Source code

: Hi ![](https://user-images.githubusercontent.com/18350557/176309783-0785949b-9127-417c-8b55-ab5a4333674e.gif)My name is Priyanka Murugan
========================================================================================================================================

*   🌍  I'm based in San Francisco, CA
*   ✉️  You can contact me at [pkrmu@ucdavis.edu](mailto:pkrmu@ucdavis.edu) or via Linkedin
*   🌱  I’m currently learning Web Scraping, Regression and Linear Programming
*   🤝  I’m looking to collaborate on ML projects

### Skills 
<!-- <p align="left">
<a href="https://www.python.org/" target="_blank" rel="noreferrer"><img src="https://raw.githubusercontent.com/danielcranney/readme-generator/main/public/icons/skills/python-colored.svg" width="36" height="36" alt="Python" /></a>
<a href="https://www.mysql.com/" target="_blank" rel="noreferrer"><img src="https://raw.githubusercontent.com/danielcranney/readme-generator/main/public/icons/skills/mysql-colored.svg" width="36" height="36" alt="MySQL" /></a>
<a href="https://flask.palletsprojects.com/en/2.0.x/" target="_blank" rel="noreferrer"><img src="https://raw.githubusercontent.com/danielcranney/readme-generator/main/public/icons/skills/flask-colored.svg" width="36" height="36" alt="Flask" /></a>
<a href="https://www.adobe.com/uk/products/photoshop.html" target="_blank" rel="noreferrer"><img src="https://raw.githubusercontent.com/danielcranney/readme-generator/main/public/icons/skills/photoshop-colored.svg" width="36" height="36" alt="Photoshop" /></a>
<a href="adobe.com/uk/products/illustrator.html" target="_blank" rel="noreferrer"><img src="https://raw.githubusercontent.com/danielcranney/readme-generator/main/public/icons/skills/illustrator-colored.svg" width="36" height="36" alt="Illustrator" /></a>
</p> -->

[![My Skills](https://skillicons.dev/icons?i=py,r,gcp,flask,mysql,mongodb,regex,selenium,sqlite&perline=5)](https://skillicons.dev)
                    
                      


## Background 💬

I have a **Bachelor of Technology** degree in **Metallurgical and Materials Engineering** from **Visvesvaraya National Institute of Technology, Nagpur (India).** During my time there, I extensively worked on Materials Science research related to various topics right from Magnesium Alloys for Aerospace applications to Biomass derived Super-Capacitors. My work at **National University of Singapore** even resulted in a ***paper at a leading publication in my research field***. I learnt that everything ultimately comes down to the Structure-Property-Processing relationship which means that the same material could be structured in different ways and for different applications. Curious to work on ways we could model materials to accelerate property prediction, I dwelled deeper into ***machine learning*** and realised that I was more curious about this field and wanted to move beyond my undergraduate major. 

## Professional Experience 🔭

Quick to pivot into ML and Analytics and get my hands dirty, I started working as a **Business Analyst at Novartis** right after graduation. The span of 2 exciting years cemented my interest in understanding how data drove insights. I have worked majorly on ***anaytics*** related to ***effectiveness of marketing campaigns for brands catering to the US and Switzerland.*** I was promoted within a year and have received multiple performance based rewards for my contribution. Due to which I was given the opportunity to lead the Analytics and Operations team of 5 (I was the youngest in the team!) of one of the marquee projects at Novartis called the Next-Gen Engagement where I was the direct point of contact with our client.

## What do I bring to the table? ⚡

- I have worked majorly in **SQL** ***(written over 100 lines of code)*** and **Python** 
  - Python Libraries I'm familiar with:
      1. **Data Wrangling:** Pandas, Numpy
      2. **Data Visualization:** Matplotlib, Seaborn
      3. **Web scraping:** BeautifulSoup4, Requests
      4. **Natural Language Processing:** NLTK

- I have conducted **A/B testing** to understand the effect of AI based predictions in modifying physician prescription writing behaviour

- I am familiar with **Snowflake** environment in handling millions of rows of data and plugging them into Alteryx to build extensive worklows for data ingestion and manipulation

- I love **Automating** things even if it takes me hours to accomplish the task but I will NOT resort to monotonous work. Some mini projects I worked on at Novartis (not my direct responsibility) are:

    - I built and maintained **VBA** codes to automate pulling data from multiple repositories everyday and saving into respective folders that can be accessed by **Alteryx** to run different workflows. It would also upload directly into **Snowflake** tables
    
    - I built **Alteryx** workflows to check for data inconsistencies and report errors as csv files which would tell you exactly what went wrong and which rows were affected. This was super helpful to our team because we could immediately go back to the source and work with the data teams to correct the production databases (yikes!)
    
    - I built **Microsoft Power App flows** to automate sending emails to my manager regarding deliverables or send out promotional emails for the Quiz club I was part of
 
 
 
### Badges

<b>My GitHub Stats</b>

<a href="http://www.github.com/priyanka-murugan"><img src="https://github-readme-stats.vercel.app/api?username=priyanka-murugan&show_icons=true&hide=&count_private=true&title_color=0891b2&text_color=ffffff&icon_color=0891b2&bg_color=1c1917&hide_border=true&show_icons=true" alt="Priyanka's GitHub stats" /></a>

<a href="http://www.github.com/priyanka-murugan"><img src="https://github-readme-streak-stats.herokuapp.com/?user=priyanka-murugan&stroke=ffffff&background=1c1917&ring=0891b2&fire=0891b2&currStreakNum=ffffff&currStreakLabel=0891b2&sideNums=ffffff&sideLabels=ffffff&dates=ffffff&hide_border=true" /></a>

++++++++

**Task requirements**:
Take the entries and copy them out exactly.

**Your solution**:
Source code

: Hi ![](https://user-images.githubusercontent.com/18350557/176309783-0785949b-9127-417c-8b55-ab5a4333674e.gif)My name is Priyanka Murugan
========================================================================================================================================

*   🌍  I'm based in San Francisco, CA
*   ✉️  You can contact me at [pkrmu@ucdavis.edu](mailto:pkrmu@ucdavis.edu) or via Linkedin
*   🌱  I’m currently learning Web Scraping, Regression and Linear Programming
*   🤝  I’m looking to collaborate on ML projects

### Skills 
<!-- <p align="left">
<a href="https://www.python.org/" target="_blank" rel="noreferrer"><img src="https://raw.githubusercontent.com/danielcranney/readme-generator/main/public/icons/skills/python-colored.svg" width="36" height="36" alt="Python" /></a>
<a href="https://www.mysql.com/" target="_blank" rel="noreferrer"><img src="https://raw.githubusercontent.com/danielcranney/readme-generator/main/public/icons/skills/mysql-colored.svg" width="36" height="36" alt="MySQL" /></a>
<a href="https://flask.palletsprojects.com/en/2.0.x/" target="_blank" rel="noreferrer"><img src="https://raw.githubusercontent.com/danielcranney/readme-generator/main/public/icons/skills/flask-colored.svg" width="36" height="36" alt="Flask" /></a>
<a href="https://www.adobe.com/uk/products/photoshop.html" target="_blank" rel="noreferrer"><img src="https://raw.githubusercontent.com/danielcranney/readme-generator/main/public/icons/skills/photoshop-colored.svg" width="36" height="36" alt="Photoshop" /></a>
<a href="adobe.com/uk/products/illustrator.html" target="_blank" rel="noreferrer"><img src="https://raw.githubusercontent.com/danielcranney/readme-generator/main/public/icons/skills/illustrator-colored.svg" width="36" height="36" alt="Illustrator" /></a>
</p> -->

[![My Skills](https://skillicons.dev/icons?i=py,r,gcp,flask,mysql,mongodb,regex,selenium,sqlite&perline=5)](https://skillicons.dev)
                    
                      


## Background 💬

I have a **Bachelor of Technology** degree in **Metallurgical and Materials Engineering** from **Visvesvaraya National Institute of Technology, Nagpur (India).** During my time there, I extensively worked on Materials Science research related to various topics right from Magnesium Alloys for Aerospace applications to Biomass derived Super-Capacitors. My work at **National University of Singapore** even resulted in a ***paper at a leading publication in my research field***. I learnt that everything ultimately comes down to the Structure-Property-Processing relationship which means that the same material could be structured in different ways and for different applications. Curious to work on ways we could model materials to accelerate property prediction, I dwelled deeper into ***machine learning*** and realised that I was more curious about this field and wanted to move beyond my undergraduate major. 

## Professional Experience 🔭

Quick to pivot into ML and Analytics and get my hands dirty, I started working as a **Business Analyst at Novartis** right after graduation. The span of 2 exciting years cemented my interest in understanding how data drove insights. I have worked majorly on ***anaytics*** related to ***effectiveness of marketing campaigns for brands catering to the US and Switzerland.*** I was promoted within a year and have received multiple performance based rewards for my contribution. Due to which I was given the opportunity to lead the Analytics and Operations team of 5 (I was the youngest in the team!) of one of the marquee projects at Novartis called the Next-Gen Engagement where I was the direct point of contact with our client.

## What do I bring to the table? ⚡

- I have worked majorly in **SQL** ***(written over 100 lines of code)*** and **Python** 
  - Python Libraries I'm familiar with:
      1. **Data Wrangling:** Pandas, Numpy
      2. **Data Visualization:** Matplotlib, Seaborn
      3. **Web scraping:** BeautifulSoup4, Requests
      4. **Natural Language Processing:** NLTK

- I have conducted **A/B testing** to understand the effect of AI based predictions in modifying physician prescription writing behaviour

- I am familiar with **Snowflake** environment in handling millions of rows of data and plugging them into Alteryx to build extensive worklows for data ingestion and manipulation

- I love **Automating** things even if it takes me hours to accomplish the task but I will NOT resort to monotonous work. Some mini projects I worked on at Novartis (not my direct responsibility) are:

    - I built and maintained **VBA** codes to automate pulling data from multiple repositories everyday and saving into respective folders that can be accessed by **Alteryx** to run different workflows. It would also upload directly into **Snowflake** tables
    
    - I built **Alteryx** workflows to check for data inconsistencies and report errors as csv files which would tell you exactly what went wrong and which rows were affected. This was super helpful to our team because we could immediately go back to the source and work with the data teams to correct the production databases (yikes!)
    
    - I built **Microsoft Power App flows** to automate sending emails to my manager regarding deliverables or send out promotional emails for the Quiz club I was part of
 
 
 
### Badges

<b>My GitHub Stats</b>

<a href="http://www.github.com/priyanka-murugan"><img src="https://github-readme-stats.vercel.app/api?username=priyanka-murugan&show_icons=true&hide=&count_private=true&title_color=0891b2&text_color=ffffff&icon_color=0891b2&bg_color=1c1917&hide_border=true&show_icons=true" alt="Priyanka's GitHub stats" /></a>

<a href="http://www.github.com/priyanka-murugan"><img src="https://github-readme-streak-stats.herokuapp.com/?user=priyanka-murugan&stroke=ffffff&background=1c1917&ring=0891b2&fire=0891b2&currStreakNum=ffffff&currStreakLabel=0891b2&sideNums=ffffff&sideLabels=ffffff&dates=ffffff&hide_border=true" /></a>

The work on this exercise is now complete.